Professor of Political Science

Education

Ph.D., M.A., Johns Hopkins University
A.B., Bowdoin College

Research Interests

Professor Curtis uses fiction, utopian, dystopian, postapocalyptic and recently climate fiction as an experimental space to explore theories of justice. These kinds of works of fiction illustrate both the particular concerns the authors have about the condition of our world and imagine new ways of living together. Postapocalyptic and some climate fictions offer ways of thinking about the starting over narrative.  Twentieth century novels are more likely to reflect the ideas of the social contract expressed by Hobbes, Locke and Rousseau and contemporary theorists like John Rawls. More recent imaginings of life after the end (including some recent climate fiction) reflect different understandings of the content of justice. Martha Nussbaum’s capabilities approach captures much of what these novelists present as ways of living together. Utopian and dystopian fiction, both criticizes the societies in which the authors are writing and offer (more robustly for utopian authors) hopeful and potentially radically better ways of living.
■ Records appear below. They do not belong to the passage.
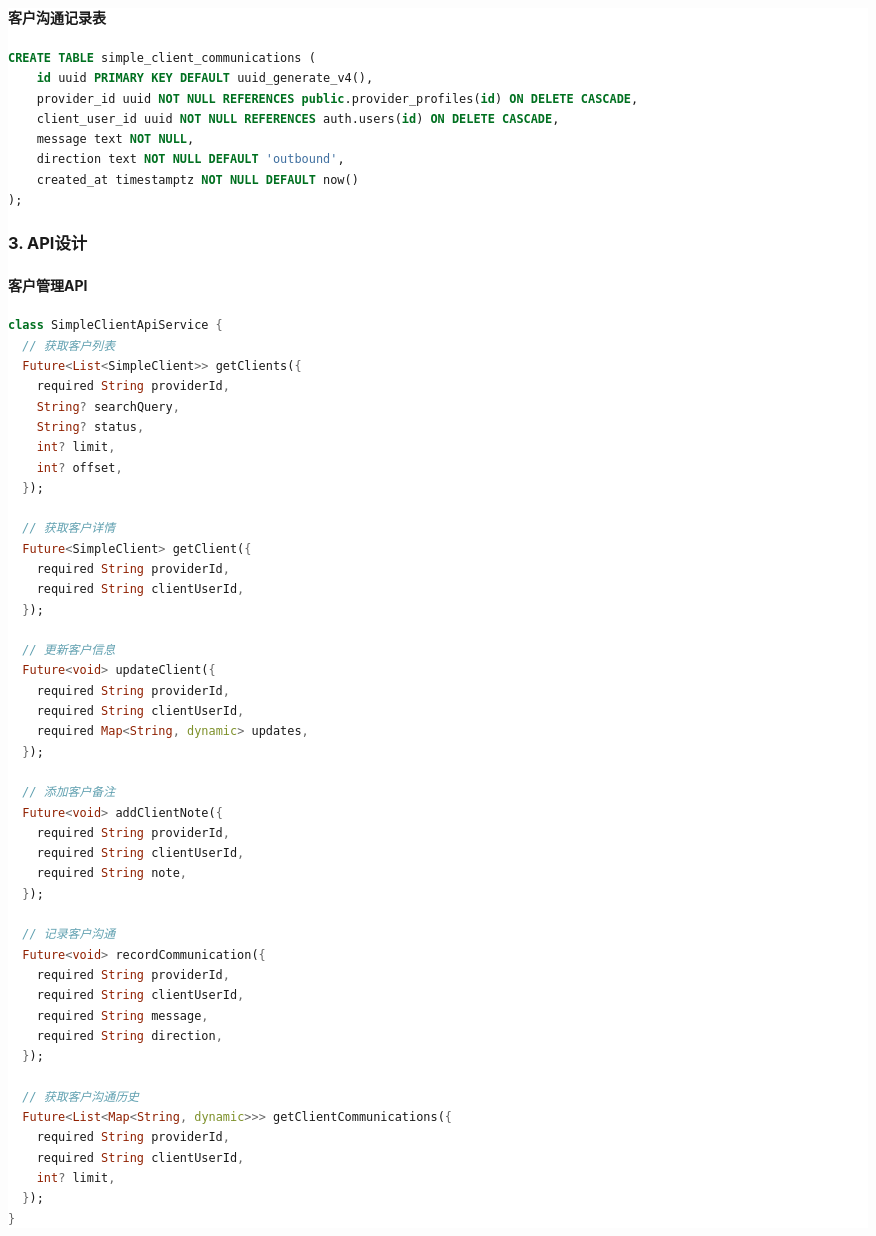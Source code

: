 #### 客户沟通记录表
```sql
CREATE TABLE simple_client_communications (
    id uuid PRIMARY KEY DEFAULT uuid_generate_v4(),
    provider_id uuid NOT NULL REFERENCES public.provider_profiles(id) ON DELETE CASCADE,
    client_user_id uuid NOT NULL REFERENCES auth.users(id) ON DELETE CASCADE,
    message text NOT NULL,
    direction text NOT NULL DEFAULT 'outbound',
    created_at timestamptz NOT NULL DEFAULT now()
);
```

### 3. API设计

#### 客户管理API
```dart
class SimpleClientApiService {
  // 获取客户列表
  Future<List<SimpleClient>> getClients({
    required String providerId,
    String? searchQuery,
    String? status,
    int? limit,
    int? offset,
  });
  
  // 获取客户详情
  Future<SimpleClient> getClient({
    required String providerId,
    required String clientUserId,
  });
  
  // 更新客户信息
  Future<void> updateClient({
    required String providerId,
    required String clientUserId,
    required Map<String, dynamic> updates,
  });
  
  // 添加客户备注
  Future<void> addClientNote({
    required String providerId,
    required String clientUserId,
    required String note,
  });
  
  // 记录客户沟通
  Future<void> recordCommunication({
    required String providerId,
    required String clientUserId,
    required String message,
    required String direction,
  });
  
  // 获取客户沟通历史
  Future<List<Map<String, dynamic>>> getClientCommunications({
    required String providerId,
    required String clientUserId,
    int? limit,
  });
}
```
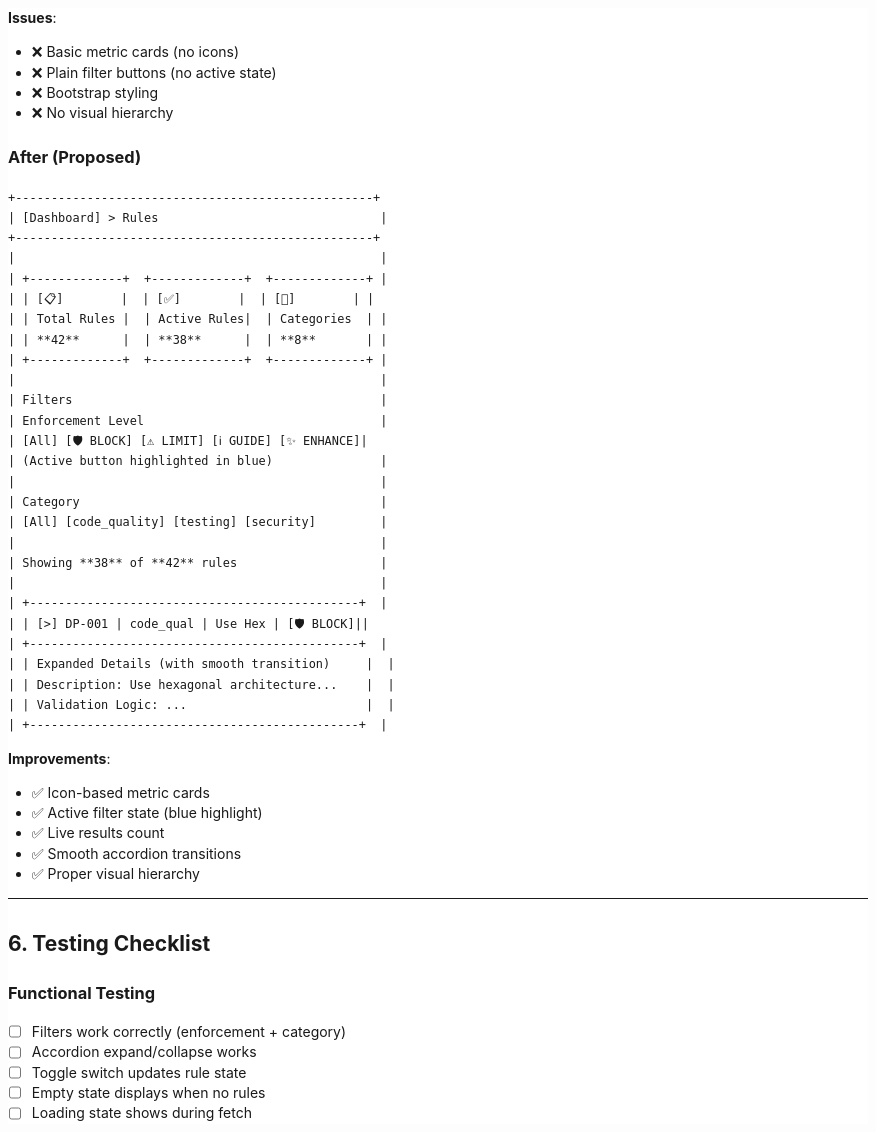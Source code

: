 **Issues**:
- ❌ Basic metric cards (no icons)
- ❌ Plain filter buttons (no active state)
- ❌ Bootstrap styling
- ❌ No visual hierarchy

### After (Proposed)
```
+--------------------------------------------------+
| [Dashboard] > Rules                               |
+--------------------------------------------------+
|                                                   |
| +-------------+  +-------------+  +-------------+ |
| | [📋]        |  | [✅]        |  | [📁]        | |
| | Total Rules |  | Active Rules|  | Categories  | |
| | **42**      |  | **38**      |  | **8**       | |
| +-------------+  +-------------+  +-------------+ |
|                                                   |
| Filters                                           |
| Enforcement Level                                 |
| [All] [🛡️ BLOCK] [⚠️ LIMIT] [ℹ️ GUIDE] [✨ ENHANCE]|
| (Active button highlighted in blue)               |
|                                                   |
| Category                                          |
| [All] [code_quality] [testing] [security]         |
|                                                   |
| Showing **38** of **42** rules                    |
|                                                   |
| +----------------------------------------------+  |
| | [>] DP-001 | code_qual | Use Hex | [🛡️ BLOCK]||
| +----------------------------------------------+  |
| | Expanded Details (with smooth transition)     |  |
| | Description: Use hexagonal architecture...    |  |
| | Validation Logic: ...                         |  |
| +----------------------------------------------+  |
```

**Improvements**:
- ✅ Icon-based metric cards
- ✅ Active filter state (blue highlight)
- ✅ Live results count
- ✅ Smooth accordion transitions
- ✅ Proper visual hierarchy

---

## 6. Testing Checklist

### Functional Testing
- [ ] Filters work correctly (enforcement + category)
- [ ] Accordion expand/collapse works
- [ ] Toggle switch updates rule state
- [ ] Empty state displays when no rules
- [ ] Loading state shows during fetch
These intentional constructions of better and worse worlds offer up a window into historic and contemporary attitudes.

 Courses Taught

  • POLI 150, Introduction to Political Thought
  • POLI 292, Topics in Gender, Theory and Law
  • POLI 390, Contemporary Liberalism
  • POLI 391, Utopia/Dystopia

 Selected Publications

  • Postapocalyptic Fiction and the Social Contract: “We’ll not go home again.” Lanham, MD: Lexington Books, 2010
  • “Postapocalyptic Fiction as a Space for Civic Love” English Studies in Africa. 58.2 (2015), 4-14.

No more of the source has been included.